In the last three months, I’ve changed more than I thought possible. I’ve unlocked thoughts, strategies, well-being. And I asked myself, even on objectively complex days: “But is this plausible in such a short time? Am I delusional?”
By my nature, I started reading, studying, and thinking. And I found the answer in an unexpected place: physics.
The physics of time
Richard Feynman’s book on physics lectures is wonderful. Suitable even for those who don’t know the subject, it opens the mind. Quantum physics, in its complexity and granularity, moves you.
And it’s there that I began to realize, with scientific confirmation, something fundamental: the physical timeline flows in only one direction. Today we know it’s irreversible. It only moves forward. It doesn’t go back.
The time we measure is based on particle oscillations that determine the minimal unit from which seconds, minutes, hours derive. It’s objective. It’s measurable. It’s beyond our control.
The three levels of time
But time is not just physical. There are three levels we must distinguish:
Physical time: It advances. Period. Irreversible and inexorable.

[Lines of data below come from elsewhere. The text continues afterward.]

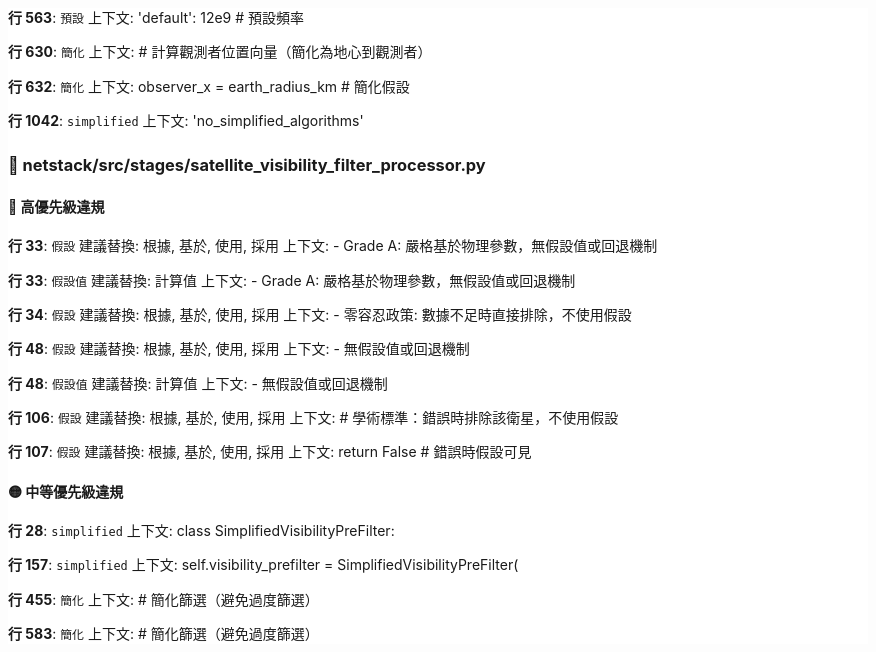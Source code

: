 **行 563**: `預設`
   上下文: 'default': 12e9               # 預設頻率

**行 630**: `簡化`
   上下文: # 計算觀測者位置向量（簡化為地心到觀測者）

**行 632**: `簡化`
   上下文: observer_x = earth_radius_km  # 簡化假設

**行 1042**: `simplified`
   上下文: 'no_simplified_algorithms'

### 📄 netstack/src/stages/satellite_visibility_filter_processor.py

#### 🔴 高優先級違規
**行 33**: `假設`
   建議替換: 根據, 基於, 使用, 採用
   上下文: - Grade A: 嚴格基於物理參數，無假設值或回退機制

**行 33**: `假設值`
   建議替換: 計算值
   上下文: - Grade A: 嚴格基於物理參數，無假設值或回退機制

**行 34**: `假設`
   建議替換: 根據, 基於, 使用, 採用
   上下文: - 零容忍政策: 數據不足時直接排除，不使用假設

**行 48**: `假設`
   建議替換: 根據, 基於, 使用, 採用
   上下文: - 無假設值或回退機制

**行 48**: `假設值`
   建議替換: 計算值
   上下文: - 無假設值或回退機制

**行 106**: `假設`
   建議替換: 根據, 基於, 使用, 採用
   上下文: # 學術標準：錯誤時排除該衛星，不使用假設

**行 107**: `假設`
   建議替換: 根據, 基於, 使用, 採用
   上下文: return False  # 錯誤時假設可見

#### 🟡 中等優先級違規
**行 28**: `simplified`
   上下文: class SimplifiedVisibilityPreFilter:

**行 157**: `simplified`
   上下文: self.visibility_prefilter = SimplifiedVisibilityPreFilter(

**行 455**: `簡化`
   上下文: # 簡化篩選（避免過度篩選）

**行 583**: `簡化`
   上下文: # 簡化篩選（避免過度篩選）
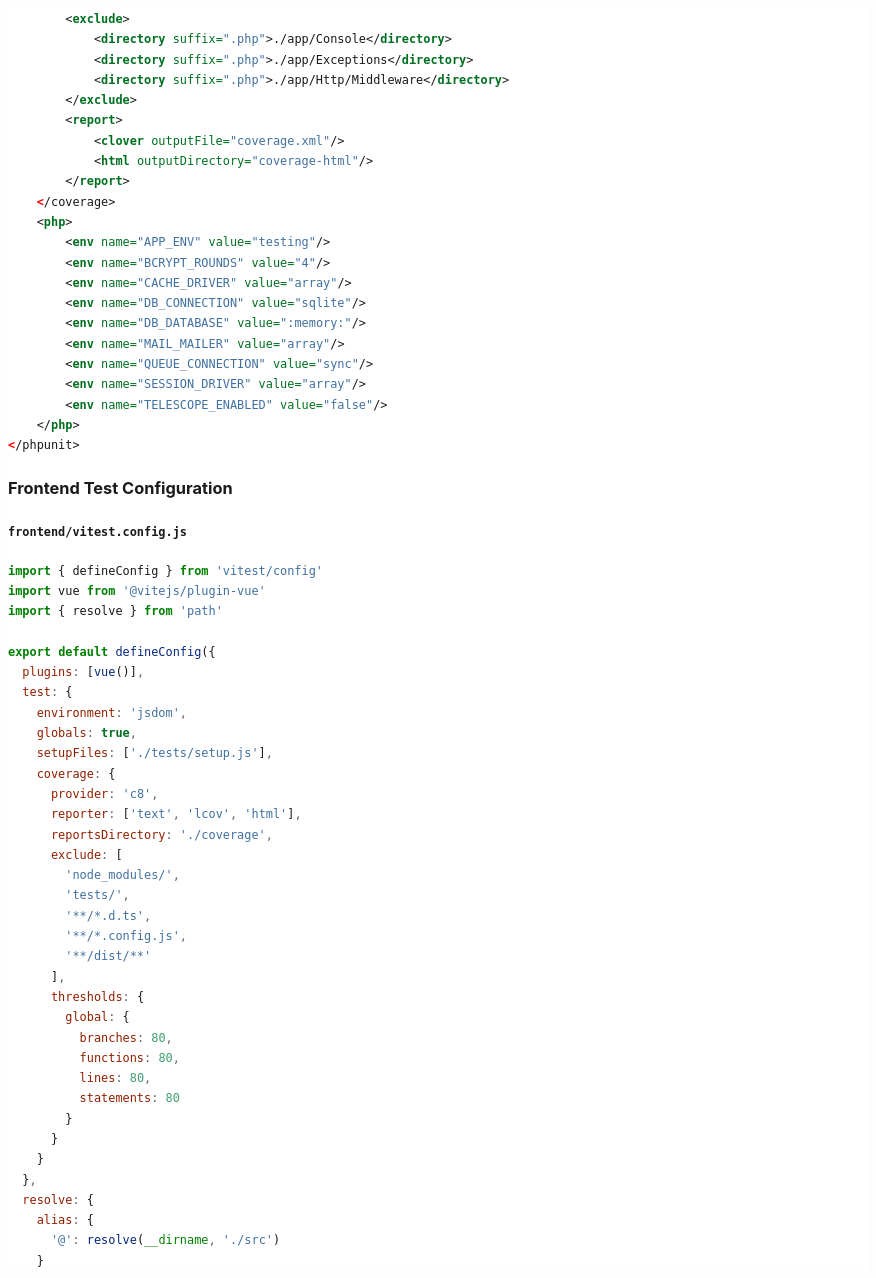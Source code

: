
 ```xml
        <exclude>
            <directory suffix=".php">./app/Console</directory>
            <directory suffix=".php">./app/Exceptions</directory>
            <directory suffix=".php">./app/Http/Middleware</directory>
        </exclude>
        <report>
            <clover outputFile="coverage.xml"/>
            <html outputDirectory="coverage-html"/>
        </report>
    </coverage>
    <php>
        <env name="APP_ENV" value="testing"/>
        <env name="BCRYPT_ROUNDS" value="4"/>
        <env name="CACHE_DRIVER" value="array"/>
        <env name="DB_CONNECTION" value="sqlite"/>
        <env name="DB_DATABASE" value=":memory:"/>
        <env name="MAIL_MAILER" value="array"/>
        <env name="QUEUE_CONNECTION" value="sync"/>
        <env name="SESSION_DRIVER" value="array"/>
        <env name="TELESCOPE_ENABLED" value="false"/>
    </php>
</phpunit>
```

### Frontend Test Configuration

#### `frontend/vitest.config.js`
```javascript
import { defineConfig } from 'vitest/config'
import vue from '@vitejs/plugin-vue'
import { resolve } from 'path'

export default defineConfig({
  plugins: [vue()],
  test: {
    environment: 'jsdom',
    globals: true,
    setupFiles: ['./tests/setup.js'],
    coverage: {
      provider: 'c8',
      reporter: ['text', 'lcov', 'html'],
      reportsDirectory: './coverage',
      exclude: [
        'node_modules/',
        'tests/',
        '**/*.d.ts',
        '**/*.config.js',
        '**/dist/**'
      ],
      thresholds: {
        global: {
          branches: 80,
          functions: 80,
          lines: 80,
          statements: 80
        }
      }
    }
  },
  resolve: {
    alias: {
      '@': resolve(__dirname, './src')
    }
```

Biological time: This also advances, but how depends on us. Being 43 years old doesn’t mean we all have the same biological situation. We see this by observing people around us: those who live differently age differently.
Perceptual time: And this is where everything changes. This is where we can shape time to our will, without affecting the physical timeline.

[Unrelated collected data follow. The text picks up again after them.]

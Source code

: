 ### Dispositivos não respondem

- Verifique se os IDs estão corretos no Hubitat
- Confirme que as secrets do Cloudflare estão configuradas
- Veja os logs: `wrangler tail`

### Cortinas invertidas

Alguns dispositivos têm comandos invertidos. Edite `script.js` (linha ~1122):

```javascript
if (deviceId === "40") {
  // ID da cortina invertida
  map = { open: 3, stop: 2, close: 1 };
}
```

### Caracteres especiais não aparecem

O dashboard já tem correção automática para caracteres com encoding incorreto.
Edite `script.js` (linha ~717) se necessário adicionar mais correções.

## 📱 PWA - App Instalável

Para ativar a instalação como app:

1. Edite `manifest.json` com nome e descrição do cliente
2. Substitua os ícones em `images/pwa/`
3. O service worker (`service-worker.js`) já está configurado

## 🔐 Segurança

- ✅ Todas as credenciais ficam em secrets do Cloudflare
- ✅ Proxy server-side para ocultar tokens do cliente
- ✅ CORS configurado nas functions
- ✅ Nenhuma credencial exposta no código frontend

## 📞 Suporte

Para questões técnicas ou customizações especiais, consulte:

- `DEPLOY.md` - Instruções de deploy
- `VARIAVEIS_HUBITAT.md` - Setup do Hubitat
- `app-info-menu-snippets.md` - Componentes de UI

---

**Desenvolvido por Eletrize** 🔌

Metacognition and perceptual time
The work I’ve done with metacognition, if I looked at it with yesterday’s eyes, would make me exclaim: “Impossible in such a short time.” But observing it with today’s eyes, I answer: “Absolutely and scientifically plausible.”
These are mental processes. Metacognition, by its nature, tends to amplify them with an exponential curve. And mental processes operate on perceptual time, not physical time.

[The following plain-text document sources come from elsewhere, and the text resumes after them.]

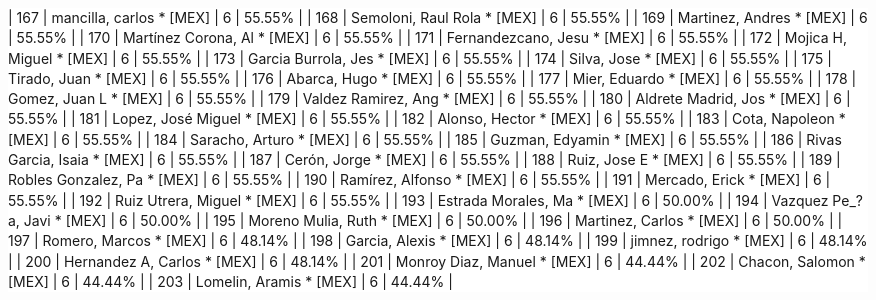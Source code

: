 |  167  | mancilla, carlos \* [MEX] |  6 |  55.55% |
|  168  | Semoloni, Raul Rola \* [MEX] |  6 |  55.55% |
|  169  | Martinez, Andres \* [MEX] |  6 |  55.55% |
|  170  | Martínez Corona, Al \* [MEX] |  6 |  55.55% |
|  171  | Fernandezcano, Jesu \* [MEX] |  6 |  55.55% |
|  172  | Mojica H, Miguel \* [MEX] |  6 |  55.55% |
|  173  | Garcia Burrola, Jes \* [MEX] |  6 |  55.55% |
|  174  | Silva, Jose \* [MEX] |  6 |  55.55% |
|  175  | Tirado, Juan \* [MEX] |  6 |  55.55% |
|  176  | Abarca, Hugo \* [MEX] |  6 |  55.55% |
|  177  | Mier, Eduardo \* [MEX] |  6 |  55.55% |
|  178  | Gomez, Juan L \* [MEX] |  6 |  55.55% |
|  179  | Valdez Ramirez, Ang \* [MEX] |  6 |  55.55% |
|  180  | Aldrete Madrid, Jos \* [MEX] |  6 |  55.55% |
|  181  | Lopez, José Miguel \* [MEX] |  6 |  55.55% |
|  182  | Alonso, Hector \* [MEX] |  6 |  55.55% |
|  183  | Cota, Napoleon \* [MEX] |  6 |  55.55% |
|  184  | Saracho, Arturo \* [MEX] |  6 |  55.55% |
|  185  | Guzman, Edyamin \* [MEX] |  6 |  55.55% |
|  186  | Rivas Garcia, Isaia \* [MEX] |  6 |  55.55% |
|  187  | Cerón, Jorge \* [MEX] |  6 |  55.55% |
|  188  | Ruiz, Jose E \* [MEX] |  6 |  55.55% |
|  189  | Robles Gonzalez, Pa \* [MEX] |  6 |  55.55% |
|  190  | Ramírez, Alfonso \* [MEX] |  6 |  55.55% |
|  191  | Mercado, Erick \* [MEX] |  6 |  55.55% |
|  192  | Ruiz Utrera, Miguel \* [MEX] |  6 |  55.55% |
|  193  | Estrada Morales, Ma \* [MEX] |  6 |  50.00% |
|  194  | Vazquez Pe\_?a, Javi \* [MEX] |  6 |  50.00% |
|  195  | Moreno Mulia, Ruth \* [MEX] |  6 |  50.00% |
|  196  | Martinez, Carlos \* [MEX] |  6 |  50.00% |
|  197  | Romero, Marcos \* [MEX] |  6 |  48.14% |
|  198  | Garcia, Alexis \* [MEX] |  6 |  48.14% |
|  199  | jimnez, rodrigo \* [MEX] |  6 |  48.14% |
|  200  | Hernandez A, Carlos \* [MEX] |  6 |  48.14% |
|  201  | Monroy Diaz, Manuel \* [MEX] |  6 |  44.44% |
|  202  | Chacon, Salomon \* [MEX] |  6 |  44.44% |
|  203  | Lomelin, Aramis \* [MEX] |  6 |  44.44% |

In one hour of metacognition you can do mental work that would normally take months. It’s cognitive temporal compression. Not magic. Mechanics of the mind.
Three months can be worth years of growth. Not because physical time accelerates, but because the density of mental processing compresses.
Don’t be afraid to dare
Remembering this distinction can help us not give up and dare to do many of the things we want.
Because if we observe with pragmatism, we understand where:
- The physical line advances anyway (and we can’t stop it)
- The biological line we can manage (lifestyle, care)
- The perceptual line we can shape (metacognition, awareness)
And here patience comes back into play. Not as passive waiting, but as a strategic ally. As I told you in the second post, patience is a vehicle. And now I add: a vehicle that operates on perceptual time.
You don’t need haste (physical time goes on its own). You don’t need fear (perceptual time is yours). You need awareness (knowing which time you’re working on).
Sometimes things can have different nuances than we imagine. Time is one of these.
And the next step
Next time I’ll tell you about the concept of acceptance. A word with very interesting nuances, different from what I imagined. Because accepting physical time (irreversible) is different from accepting perceptual time (shapeable). And this distinction changes everything.
Three months or three years? It depends on which time you’re measuring.